Given data: Begin

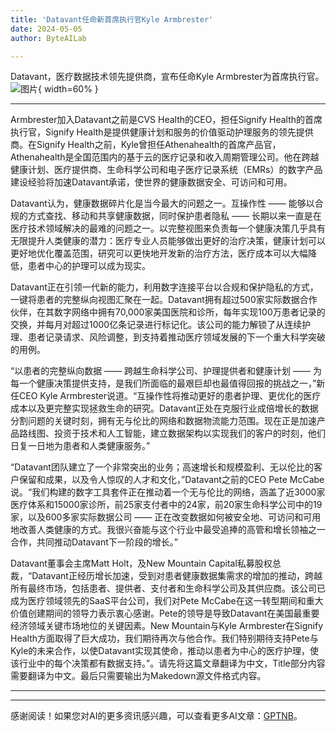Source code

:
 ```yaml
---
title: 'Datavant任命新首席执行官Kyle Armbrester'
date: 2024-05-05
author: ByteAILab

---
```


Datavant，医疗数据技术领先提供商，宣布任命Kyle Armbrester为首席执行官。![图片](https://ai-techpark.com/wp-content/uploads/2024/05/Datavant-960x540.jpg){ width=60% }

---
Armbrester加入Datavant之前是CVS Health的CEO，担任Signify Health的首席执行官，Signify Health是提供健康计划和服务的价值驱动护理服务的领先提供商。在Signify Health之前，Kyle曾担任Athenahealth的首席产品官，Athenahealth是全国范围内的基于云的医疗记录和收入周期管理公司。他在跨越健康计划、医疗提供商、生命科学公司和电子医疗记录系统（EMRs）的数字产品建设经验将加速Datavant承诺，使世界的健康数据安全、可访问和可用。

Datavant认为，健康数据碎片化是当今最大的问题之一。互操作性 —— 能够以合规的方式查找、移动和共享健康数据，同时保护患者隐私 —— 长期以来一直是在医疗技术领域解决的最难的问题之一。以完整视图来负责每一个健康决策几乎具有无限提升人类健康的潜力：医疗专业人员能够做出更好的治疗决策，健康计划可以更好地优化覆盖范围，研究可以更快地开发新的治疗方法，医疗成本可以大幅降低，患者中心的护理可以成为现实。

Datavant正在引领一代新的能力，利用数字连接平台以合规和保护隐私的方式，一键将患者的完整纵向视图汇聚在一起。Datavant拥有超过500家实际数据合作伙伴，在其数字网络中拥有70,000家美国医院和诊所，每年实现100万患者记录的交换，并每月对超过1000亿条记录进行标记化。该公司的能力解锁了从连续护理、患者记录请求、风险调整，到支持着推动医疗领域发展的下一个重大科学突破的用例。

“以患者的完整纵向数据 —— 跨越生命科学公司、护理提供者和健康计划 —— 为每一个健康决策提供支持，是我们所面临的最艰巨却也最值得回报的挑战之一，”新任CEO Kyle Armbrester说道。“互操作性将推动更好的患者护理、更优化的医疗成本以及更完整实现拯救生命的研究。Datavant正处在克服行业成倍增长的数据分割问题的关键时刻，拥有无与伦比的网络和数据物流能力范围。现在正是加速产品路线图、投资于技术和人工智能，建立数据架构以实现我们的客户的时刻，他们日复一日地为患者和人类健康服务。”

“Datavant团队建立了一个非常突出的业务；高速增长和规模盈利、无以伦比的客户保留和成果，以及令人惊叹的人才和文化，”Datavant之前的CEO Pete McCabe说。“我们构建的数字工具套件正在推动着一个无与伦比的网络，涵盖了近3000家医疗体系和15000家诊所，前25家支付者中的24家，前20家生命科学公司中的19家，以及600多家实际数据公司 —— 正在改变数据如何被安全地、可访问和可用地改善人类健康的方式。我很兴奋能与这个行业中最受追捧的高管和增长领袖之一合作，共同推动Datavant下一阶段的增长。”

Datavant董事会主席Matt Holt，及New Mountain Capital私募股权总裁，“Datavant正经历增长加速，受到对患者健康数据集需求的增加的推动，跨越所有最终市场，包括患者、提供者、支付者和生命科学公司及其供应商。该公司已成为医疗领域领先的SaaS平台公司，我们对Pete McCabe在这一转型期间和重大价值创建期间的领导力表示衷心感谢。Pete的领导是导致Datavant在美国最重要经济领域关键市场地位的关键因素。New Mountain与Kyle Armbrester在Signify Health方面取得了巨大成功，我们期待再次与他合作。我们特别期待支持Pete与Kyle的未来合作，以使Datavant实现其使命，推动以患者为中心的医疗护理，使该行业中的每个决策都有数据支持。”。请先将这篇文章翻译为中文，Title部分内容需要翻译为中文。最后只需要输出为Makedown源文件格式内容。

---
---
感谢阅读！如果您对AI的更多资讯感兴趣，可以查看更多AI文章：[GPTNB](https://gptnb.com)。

Given data: End

Work request
Show every line from the entries that includes the word "https".

Solution for this exercise
Datavant，医疗数据技术领先提供商，宣布任命Kyle Armbrester为首席执行官。![图片](https://ai-techpark.com/wp-content/uploads/2024/05/Datavant-960x540.jpg){ width=60% }
感谢阅读！如果您对AI的更多资讯感兴趣，可以查看更多AI文章：[GPTNB](https://gptnb.com)。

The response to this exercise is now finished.